**WORK ITEM**
Gather all lines in the entries below that include the word "Health".

[Data entries]

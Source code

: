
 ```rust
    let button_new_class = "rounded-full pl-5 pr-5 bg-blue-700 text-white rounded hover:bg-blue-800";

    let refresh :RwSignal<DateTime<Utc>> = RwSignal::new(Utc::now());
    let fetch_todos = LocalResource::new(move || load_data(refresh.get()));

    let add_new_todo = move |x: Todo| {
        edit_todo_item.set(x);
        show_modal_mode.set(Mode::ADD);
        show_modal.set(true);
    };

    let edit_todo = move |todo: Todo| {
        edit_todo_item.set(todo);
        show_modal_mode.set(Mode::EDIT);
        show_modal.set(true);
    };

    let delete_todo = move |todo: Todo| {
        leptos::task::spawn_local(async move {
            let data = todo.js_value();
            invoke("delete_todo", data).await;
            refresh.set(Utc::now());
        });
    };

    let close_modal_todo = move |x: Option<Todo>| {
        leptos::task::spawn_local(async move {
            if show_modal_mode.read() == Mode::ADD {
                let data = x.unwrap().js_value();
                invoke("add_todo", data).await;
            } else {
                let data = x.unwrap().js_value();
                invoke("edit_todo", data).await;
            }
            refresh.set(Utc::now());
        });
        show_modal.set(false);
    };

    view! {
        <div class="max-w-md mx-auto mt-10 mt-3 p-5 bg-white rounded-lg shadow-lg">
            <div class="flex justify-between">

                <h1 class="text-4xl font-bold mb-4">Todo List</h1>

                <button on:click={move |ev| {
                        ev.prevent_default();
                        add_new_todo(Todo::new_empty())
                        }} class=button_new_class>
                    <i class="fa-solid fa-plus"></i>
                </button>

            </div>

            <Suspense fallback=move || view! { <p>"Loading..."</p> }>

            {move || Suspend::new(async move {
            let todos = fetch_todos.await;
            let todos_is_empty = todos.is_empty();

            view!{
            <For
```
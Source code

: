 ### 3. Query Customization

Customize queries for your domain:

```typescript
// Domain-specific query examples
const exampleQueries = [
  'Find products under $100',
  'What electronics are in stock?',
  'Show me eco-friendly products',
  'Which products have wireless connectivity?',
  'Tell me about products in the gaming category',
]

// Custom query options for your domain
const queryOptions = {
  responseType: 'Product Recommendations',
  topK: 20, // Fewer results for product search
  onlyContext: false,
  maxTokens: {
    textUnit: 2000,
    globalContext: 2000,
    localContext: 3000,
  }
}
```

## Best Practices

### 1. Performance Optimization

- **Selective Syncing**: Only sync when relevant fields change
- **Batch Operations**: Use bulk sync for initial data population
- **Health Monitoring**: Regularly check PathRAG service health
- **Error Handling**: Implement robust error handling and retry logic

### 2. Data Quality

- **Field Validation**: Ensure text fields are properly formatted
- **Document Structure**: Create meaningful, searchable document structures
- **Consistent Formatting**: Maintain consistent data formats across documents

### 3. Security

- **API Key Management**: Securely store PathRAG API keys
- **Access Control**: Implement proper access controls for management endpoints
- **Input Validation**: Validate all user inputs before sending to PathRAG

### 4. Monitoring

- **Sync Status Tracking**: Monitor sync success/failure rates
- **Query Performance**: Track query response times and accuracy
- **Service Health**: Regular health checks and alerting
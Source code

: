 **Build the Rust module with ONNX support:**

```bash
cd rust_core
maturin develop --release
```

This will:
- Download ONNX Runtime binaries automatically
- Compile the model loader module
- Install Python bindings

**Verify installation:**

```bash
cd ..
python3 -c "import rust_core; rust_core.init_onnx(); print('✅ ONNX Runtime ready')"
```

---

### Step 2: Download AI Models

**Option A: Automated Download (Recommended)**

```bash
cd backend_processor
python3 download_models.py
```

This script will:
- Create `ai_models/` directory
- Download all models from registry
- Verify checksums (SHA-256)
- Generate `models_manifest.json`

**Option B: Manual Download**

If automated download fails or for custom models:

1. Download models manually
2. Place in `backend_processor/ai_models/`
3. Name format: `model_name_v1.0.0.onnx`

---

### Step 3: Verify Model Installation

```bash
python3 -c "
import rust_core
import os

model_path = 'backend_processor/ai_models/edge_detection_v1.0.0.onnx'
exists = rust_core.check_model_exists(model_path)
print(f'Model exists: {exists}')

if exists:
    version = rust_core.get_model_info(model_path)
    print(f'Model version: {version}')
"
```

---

**ANSWER TO THIS EXERCISE**
- **Health Monitoring**: Regularly check PathRAG service health
- **Service Health**: Regular health checks and alerting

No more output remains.